Data supplied
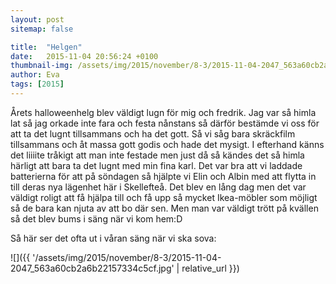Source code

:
 ```yaml
---
layout: post
sitemap: false

title:  "Helgen"
date:   2015-11-04 20:56:24 +0100
thumbnail-img: /assets/img/2015/november/8-3/2015-11-04-2047_563a60cb2a6b22157334c5cf.jpg
author: Eva
tags: [2015]
---
```


Årets halloweenhelg blev väldigt lugn för mig och fredrik. Jag var så himla lat så jag orkade inte fara och festa nånstans så därför bestämde vi oss för att ta det lugnt tillsammans och ha det gott. Så vi såg bara skräckfilm tillsammans och åt massa gott godis och hade det mysigt. I efterhand känns det liiiite tråkigt att man inte festade men just då så kändes det så himla härligt att bara ta det lugnt med min fina karl. Det var bra att vi laddade batterierna för att på söndagen så hjälpte vi Elin och Albin med att flytta in till deras nya lägenhet här i Skellefteå. Det blev en lång dag men det var väldigt roligt att få hjälpa till och få upp så mycket Ikea-möbler som möjligt så de bara kan njuta av att bo där sen. Men man var väldigt trött på kvällen så det blev bums i säng när vi kom hem:D

Så här ser det ofta ut i våran säng när vi ska sova:

![]({{ '/assets/img/2015/november/8-3/2015-11-04-2047_563a60cb2a6b22157334c5cf.jpg'  | relative_url }})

To do
Every line of the material above that includes the string "säng" is required.

Exercise result
Årets halloweenhelg blev väldigt lugn för mig och fredrik. Jag var så himla lat så jag orkade inte fara och festa nånstans så därför bestämde vi oss för att ta det lugnt tillsammans och ha det gott. Så vi såg bara skräckfilm tillsammans och åt massa gott godis och hade det mysigt. I efterhand känns det liiiite tråkigt att man inte festade men just då så kändes det så himla härligt att bara ta det lugnt med min fina karl. Det var bra att vi laddade batterierna för att på söndagen så hjälpte vi Elin och Albin med att flytta in till deras nya lägenhet här i Skellefteå. Det blev en lång dag men det var väldigt roligt att få hjälpa till och få upp så mycket Ikea-möbler som möjligt så de bara kan njuta av att bo där sen. Men man var väldigt trött på kvällen så det blev bums i säng när vi kom hem:D
Så här ser det ofta ut i våran säng när vi ska sova:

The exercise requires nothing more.